AlibabaのAIチップ開発は、米国の輸出規制が意図せざる結果、つまりグローバルなサプライチェーンを分断し、中国独自の技術エコシステムの誕生を強力に後押ししたことを象徴する出来事だ。それは、もはや後戻りのできない構造変化の始まりを示している。

Alibabaが選択した「推論は自社製、訓練はNVIDIA製」というハイブリッド戦略は、現状における最も現実的で賢明な解だろう。しかし、その長期的な目標が「完全な技術的独立」であることは疑いようがない。

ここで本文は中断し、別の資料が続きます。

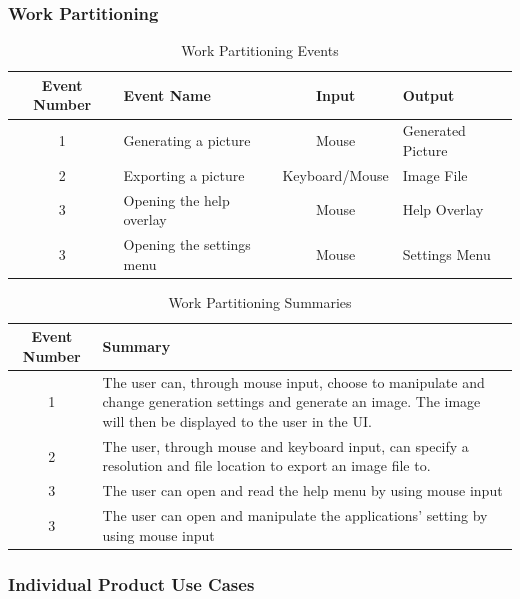 \documentclass[12pt, titlepage]{article}
\begin{document}
\subsubsection{Work Partitioning}

\begin{table}[H]
    \centering
    \begin{tabular}{|c|l|c|l|} \hline
        \textbf{Event Number} & \textbf{Event Name} & \textbf{Input} & \textbf{Output} \\ \hline
        1 & Generating a picture & Mouse & Generated Picture \\ \hline
        2 & Exporting a picture & Keyboard/Mouse & Image File \\ \hline
        3 & Opening the help overlay & Mouse & Help Overlay \\ \hline
        3 & Opening the settings menu & Mouse & Settings Menu \\ \hline
    \end{tabular}
    \caption{Work Partitioning Events}
    \label{tab:WorkPart1}
\end{table}

\begin{table}[H]
    \centering
    \begin{tabular}{|c|p{120mm}|} \hline
        \textbf{Event Number} & \textbf{Summary} \\ \hline
        1 & The user can, through mouse input, choose to manipulate and change generation settings and generate an image. The image will then be displayed to the user in the UI. \\ \hline
        2 & The user, through mouse and keyboard input, can specify a resolution and file location to export an image file to. \\ \hline
        3 & The user can open and read the help menu by using mouse input \\ \hline
        3 & The user can open and manipulate the applications' setting by using mouse input \\ \hline
    \end{tabular}
    \caption{Work Partitioning Summaries}
    \label{tab:WorkPart2}
\end{table}

\subsubsection{Individual Product Use Cases}
\end{document}
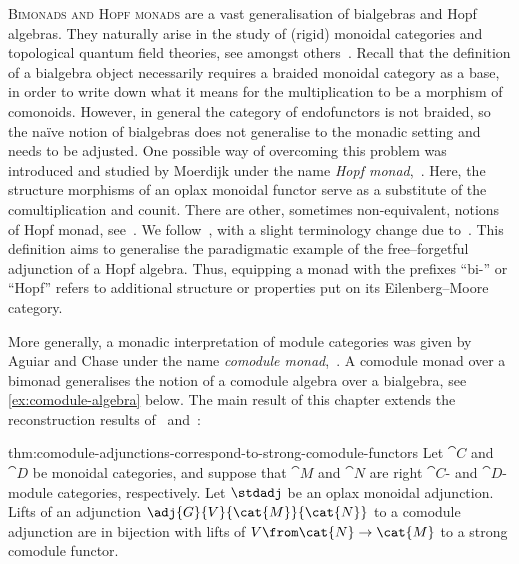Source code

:\textsc{Bimonads and Hopf monads} are a vast generalisation of bialgebras and Hopf algebras.
They naturally arise in the study of (rigid) monoidal categories and topological quantum field theories,
see amongst others~\cite{Kerler2001, Moerdijk2002, Bruguieres2007, Bruguieres2011, Turaev2017}.
Recall that the definition of a bialgebra object necessarily requires
a braided monoidal category as a base,
in order to write down what it means for the multiplication to be a morphism of comonoids.
However, in general the category of endofunctors is not braided,
so the naïve notion of bialgebras does not generalise to the monadic setting and needs to be adjusted.
One possible way of overcoming this problem was introduced and studied by Moerdijk under the name
\emph{Hopf monad},~\cite{Moerdijk2002}.
Here, the structure morphisms of
an oplax monoidal functor
serve as a substitute of the comultiplication and counit.
There are other, sometimes non-equivalent, notions of Hopf monad,
see~\cite{Boardman1995,Mesablishvili2011}.
We follow~\cite{Moerdijk2002},
with a slight terminology change due to~\cite{Bruguieres2007,Bruguieres2011}.
This definition aims to generalise the paradigmatic example of the free–forgetful adjunction of a Hopf algebra.
Thus, equipping a monad with the prefixes ``bi-'' or ``Hopf''
refers to additional structure or properties put on its Eilenberg–Moore category.

More generally, a monadic interpretation of module categories was given by Aguiar and Chase under the name \emph{comodule monad},~\cite{Aguiar2012}.
A comodule monad over a bimonad generalises the notion of a comodule algebra over a bialgebra,
see \cref{ex:comodule-algebra} below.
The main result of this chapter extends the reconstruction results
of~\cite[Proposition~4.1.2]{Aguiar2012} and~\cite[Lemma~7.10]{Turaev2017}:

\begin{reptheorem}{thm:comodule-adjunctions-correspond-to-strong-comodule-functors}
  Let \(\cat{C}\) and \(\cat{D}\) be monoidal categories,
  and suppose that \(\cat{M}\) and \(\cat{N}\) are right \(\cat{C}\)\hyp{} and \(\cat{D}\)\hyp{}module categories, respectively.
  Let \(\stdadj\) be an oplax monoidal adjunction.
  Lifts of an adjunction \(\adj{G}{V}{\cat{M}}{\cat{N}}\) to a comodule adjunction are in bijection with lifts of \(V \from \cat{N} \to \cat{M}\) to a strong comodule functor.
\end{reptheorem}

一方、NVIDIAにとっても、これは重大な岐路を意味する。中国という巨大な市場を失うリスクは計り知れない。同社が規制の範囲内でH20を上回る性能を持つ新たな中国向けチップを開発中との報道もあり、この市場を完全に手放すつもりがないことは明らかだ。

今後、世界はNVIDIAを中心とする西側諸国のエコシステムと、AlibabaやHuaweiなどが牽引する中国独自のエコシステムへと、徐々に二極化していく可能性が高い。この競争は、短期的には非効率を生むかもしれないが、長期的には双方の技術革新を刺激し、AI技術全体の発展を加速させるかもしれない。